━━━ Given records ━━━

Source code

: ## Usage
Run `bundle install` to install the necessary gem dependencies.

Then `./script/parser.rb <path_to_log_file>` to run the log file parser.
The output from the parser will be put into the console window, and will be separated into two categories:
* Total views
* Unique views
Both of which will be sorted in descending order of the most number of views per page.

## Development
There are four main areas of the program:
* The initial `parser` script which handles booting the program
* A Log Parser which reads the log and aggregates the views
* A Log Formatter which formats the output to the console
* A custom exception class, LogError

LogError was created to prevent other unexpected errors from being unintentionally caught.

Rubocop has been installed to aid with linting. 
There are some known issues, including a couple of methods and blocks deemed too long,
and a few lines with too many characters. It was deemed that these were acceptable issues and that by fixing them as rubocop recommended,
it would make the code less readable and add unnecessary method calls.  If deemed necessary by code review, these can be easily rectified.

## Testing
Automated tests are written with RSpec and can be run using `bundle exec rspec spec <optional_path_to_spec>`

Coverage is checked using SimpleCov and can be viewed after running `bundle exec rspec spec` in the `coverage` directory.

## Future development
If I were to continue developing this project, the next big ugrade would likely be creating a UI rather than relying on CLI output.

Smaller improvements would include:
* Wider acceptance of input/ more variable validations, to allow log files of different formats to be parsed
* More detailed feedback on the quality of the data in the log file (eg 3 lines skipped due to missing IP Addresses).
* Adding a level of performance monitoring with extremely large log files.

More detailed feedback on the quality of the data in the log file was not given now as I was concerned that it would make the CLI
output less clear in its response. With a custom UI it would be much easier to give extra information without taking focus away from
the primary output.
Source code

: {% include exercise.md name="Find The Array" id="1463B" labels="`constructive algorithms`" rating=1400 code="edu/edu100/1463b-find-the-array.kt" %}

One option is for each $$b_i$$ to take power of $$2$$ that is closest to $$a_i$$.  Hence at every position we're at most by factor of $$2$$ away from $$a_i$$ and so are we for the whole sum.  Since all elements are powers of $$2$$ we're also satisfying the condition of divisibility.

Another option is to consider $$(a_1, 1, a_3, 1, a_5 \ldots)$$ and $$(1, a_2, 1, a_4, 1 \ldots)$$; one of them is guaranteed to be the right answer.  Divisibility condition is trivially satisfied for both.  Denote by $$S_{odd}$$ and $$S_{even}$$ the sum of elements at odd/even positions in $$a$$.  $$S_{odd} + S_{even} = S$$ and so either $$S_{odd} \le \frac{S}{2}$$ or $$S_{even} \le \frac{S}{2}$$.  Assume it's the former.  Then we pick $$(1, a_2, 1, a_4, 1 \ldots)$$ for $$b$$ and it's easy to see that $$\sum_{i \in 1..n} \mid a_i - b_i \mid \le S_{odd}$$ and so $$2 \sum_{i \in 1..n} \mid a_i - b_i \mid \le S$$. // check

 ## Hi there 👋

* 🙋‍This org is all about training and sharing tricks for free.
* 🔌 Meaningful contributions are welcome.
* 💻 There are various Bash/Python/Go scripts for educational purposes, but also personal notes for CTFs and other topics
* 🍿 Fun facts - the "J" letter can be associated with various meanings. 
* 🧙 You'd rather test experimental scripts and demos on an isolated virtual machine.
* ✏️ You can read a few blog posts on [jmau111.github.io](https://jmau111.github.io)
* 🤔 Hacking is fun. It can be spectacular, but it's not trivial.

━━━

*Activity*
The listing above has to be written out again in full, exactly as shown.

*Exercise response*
Source code

: ## Usage
Run `bundle install` to install the necessary gem dependencies.

Then `./script/parser.rb <path_to_log_file>` to run the log file parser.
The output from the parser will be put into the console window, and will be separated into two categories:
* Total views
* Unique views
Both of which will be sorted in descending order of the most number of views per page.

## Development
There are four main areas of the program:
* The initial `parser` script which handles booting the program
* A Log Parser which reads the log and aggregates the views
* A Log Formatter which formats the output to the console
* A custom exception class, LogError

LogError was created to prevent other unexpected errors from being unintentionally caught.

Rubocop has been installed to aid with linting. 
There are some known issues, including a couple of methods and blocks deemed too long,
and a few lines with too many characters. It was deemed that these were acceptable issues and that by fixing them as rubocop recommended,
it would make the code less readable and add unnecessary method calls.  If deemed necessary by code review, these can be easily rectified.

## Testing
Automated tests are written with RSpec and can be run using `bundle exec rspec spec <optional_path_to_spec>`

Coverage is checked using SimpleCov and can be viewed after running `bundle exec rspec spec` in the `coverage` directory.

## Future development
If I were to continue developing this project, the next big ugrade would likely be creating a UI rather than relying on CLI output.

Smaller improvements would include:
* Wider acceptance of input/ more variable validations, to allow log files of different formats to be parsed
* More detailed feedback on the quality of the data in the log file (eg 3 lines skipped due to missing IP Addresses).
* Adding a level of performance monitoring with extremely large log files.

More detailed feedback on the quality of the data in the log file was not given now as I was concerned that it would make the CLI
output less clear in its response. With a custom UI it would be much easier to give extra information without taking focus away from
the primary output.
Source code

: {% include exercise.md name="Find The Array" id="1463B" labels="`constructive algorithms`" rating=1400 code="edu/edu100/1463b-find-the-array.kt" %}

One option is for each $$b_i$$ to take power of $$2$$ that is closest to $$a_i$$.  Hence at every position we're at most by factor of $$2$$ away from $$a_i$$ and so are we for the whole sum.  Since all elements are powers of $$2$$ we're also satisfying the condition of divisibility.

Another option is to consider $$(a_1, 1, a_3, 1, a_5 \ldots)$$ and $$(1, a_2, 1, a_4, 1 \ldots)$$; one of them is guaranteed to be the right answer.  Divisibility condition is trivially satisfied for both.  Denote by $$S_{odd}$$ and $$S_{even}$$ the sum of elements at odd/even positions in $$a$$.  $$S_{odd} + S_{even} = S$$ and so either $$S_{odd} \le \frac{S}{2}$$ or $$S_{even} \le \frac{S}{2}$$.  Assume it's the former.  Then we pick $$(1, a_2, 1, a_4, 1 \ldots)$$ for $$b$$ and it's easy to see that $$\sum_{i \in 1..n} \mid a_i - b_i \mid \le S_{odd}$$ and so $$2 \sum_{i \in 1..n} \mid a_i - b_i \mid \le S$$. // check

 ## Hi there 👋

* 🙋‍This org is all about training and sharing tricks for free.
* 🔌 Meaningful contributions are welcome.
* 💻 There are various Bash/Python/Go scripts for educational purposes, but also personal notes for CTFs and other topics
* 🍿 Fun facts - the "J" letter can be associated with various meanings. 
* 🧙 You'd rather test experimental scripts and demos on an isolated virtual machine.
* ✏️ You can read a few blog posts on [jmau111.github.io](https://jmau111.github.io)
* 🤔 Hacking is fun. It can be spectacular, but it's not trivial.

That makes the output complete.